Each year, hundreds of thousands of people pass under the Renaissance-style domes, which are adorned with mosaics and murals, as they stroll through the library’s high-ceilinged corridors supported by pillars. The more than 200-year-old library has, however, recently drawn a different kind of patron: artificial intelligence (AI) businesses who are keen to use the 185 petabytes of data held in the library’s digital archives to build and hone their most sophisticated AI models.
Judith Conklin, the chief information officer at the Library of Congress (LOC), told Forbes, “We know that large language model companies are very interested in our large amount of digital material.” It’s quite well-liked.
However, those who wish to obtain the Library’s data must gather it via the API, a gateway that permits data downloads for anybody to access, be they an AI researcher or a genealogy. They are not allowed to scrape content straight off the website, which is a popular practice for AI businesses and, according to Conklin, has become a “hurdle” for the library because it slows down public access to its archives.
Some people, she claimed, simply scrape our websites to obtain the data they need quickly to train their models. “We have to manually slow them down if they’re degrading the functionality of our websites.”
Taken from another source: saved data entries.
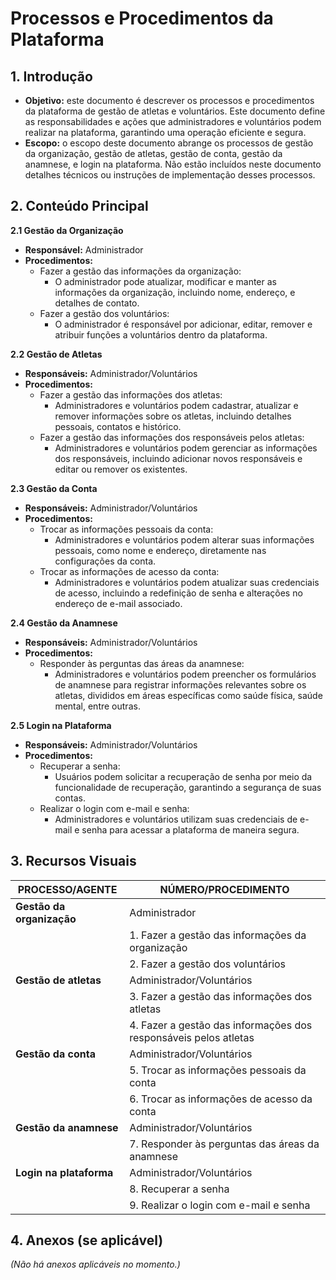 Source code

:# Processos e Procedimentos da Plataforma

## 1\. Introdução

* **Objetivo:** este documento é descrever os processos e procedimentos da plataforma de gestão de atletas e voluntários. Este documento define as responsabilidades e ações que administradores e voluntários podem realizar na plataforma, garantindo uma operação eficiente e segura.
* **Escopo:** o escopo deste documento abrange os processos de gestão da organização, gestão de atletas, gestão de conta, gestão da anamnese, e login na plataforma. Não estão incluídos neste documento detalhes técnicos ou instruções de implementação desses processos.

## 2\. Conteúdo Principal

**2.1 Gestão da Organização**

* **Responsável:** Administrador
* **Procedimentos:**
  * Fazer a gestão das informações da organização:
    * O administrador pode atualizar, modificar e manter as informações da organização, incluindo nome, endereço, e detalhes de contato.
  * Fazer a gestão dos voluntários:
    * O administrador é responsável por adicionar, editar, remover e atribuir funções a voluntários dentro da plataforma.

**2.2 Gestão de Atletas**

* **Responsáveis:** Administrador/Voluntários
* **Procedimentos:** 
  * Fazer a gestão das informações dos atletas:
    * Administradores e voluntários podem cadastrar, atualizar e remover informações sobre os atletas, incluindo detalhes pessoais, contatos e histórico.
  * Fazer a gestão das informações dos responsáveis pelos atletas:
    * Administradores e voluntários podem gerenciar as informações dos responsáveis, incluindo adicionar novos responsáveis e editar ou remover os existentes.

**2.3 Gestão da Conta**

* **Responsáveis:** Administrador/Voluntários
* **Procedimentos:** 
  * Trocar as informações pessoais da conta:
    * Administradores e voluntários podem alterar suas informações pessoais, como nome e endereço, diretamente nas configurações da conta.
  * Trocar as informações de acesso da conta:
    * Administradores e voluntários podem atualizar suas credenciais de acesso, incluindo a redefinição de senha e alterações no endereço de e-mail associado.

**2.4 Gestão da Anamnese**

* **Responsáveis:** Administrador/Voluntários
* **Procedimentos:** 
  * Responder às perguntas das áreas da anamnese:
    * Administradores e voluntários podem preencher os formulários de anamnese para registrar informações relevantes sobre os atletas, divididos em áreas específicas como saúde física, saúde mental, entre outras.

**2.5 Login na Plataforma**

* **Responsáveis:** Administrador/Voluntários
* **Procedimentos:**
  * Recuperar a senha:
    * Usuários podem solicitar a recuperação de senha por meio da funcionalidade de recuperação, garantindo a segurança de suas contas.
  * Realizar o login com e-mail e senha:
    * Administradores e voluntários utilizam suas credenciais de e-mail e senha para acessar a plataforma de maneira segura.

## 3\. Recursos Visuais

| **PROCESSO/AGENTE** | **NÚMERO/PROCEDIMENTO** |
| -- | -- |
| **Gestão da organização** | Administrador |
|  | 1\. Fazer a gestão das informações da organização |
|  | 2\. Fazer a gestão dos voluntários |
| **Gestão de atletas** | Administrador/Voluntários |
|  | 3\. Fazer a gestão das informações dos atletas |
|  | 4\. Fazer a gestão das informações dos responsáveis pelos atletas |
| **Gestão da conta** | Administrador/Voluntários |
|  | 5\. Trocar as informações pessoais da conta |
|  | 6\. Trocar as informações de acesso da conta |
| **Gestão da anamnese** | Administrador/Voluntários |
|  | 7\. Responder às perguntas das áreas da anamnese |
| **Login na plataforma** | Administrador/Voluntários |
|  | 8\. Recuperar a senha |
|  | 9\. Realizar o login com e-mail e senha |

## 4\. Anexos (se aplicável)

*(Não há anexos aplicáveis no momento.)*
Finding data is only a small portion of the narrative. The world’s largest library is being courted by businesses like Microsoft, Amazon, and OpenAI as a client. According to their claims, subject matter experts and librarians can get assistance from AI models for activities like locating records, navigating catalogues, and summarising lengthy texts. Although there are still some unresolved issues, this is undoubtedly feasible. For example, AI models trained on modern data may have trouble distinguishing between historical events and objects like books and phones. Natalie Smith, the director of digital strategy at the LOC, revealed this to Forbes. They frequently adapt contemporary conceptions to historical writings because of an overpowering predisposition toward the present, according to Smith.
Weekly demo
Walter Kortschak, a billionaire venture capitalist who has over 40 years of experience investing in internet startups such as Twitter and Lyft, warned Forbes not to get caught up in the “mass hysteria” surrounding AI. The investor, who has shares in Anthropic and OpenAI, gave some guidance, stating that it’s critical to exercise caution, “invest in outlier founders,” and limit the amount of money you spend.
Model behaviour
The terms of service for Snapchat’s “My Selfies” tool, which allows users to upload photos to create AI-generated images, state that the social media business has the right to use user and friend images created by AI in adverts, 404 Media reported. The functionality is on by default, although it can be toggled off. According to a Reddit post, at least one individual saw an advertisement on Snapchat Stories that included an AI-generated picture of them.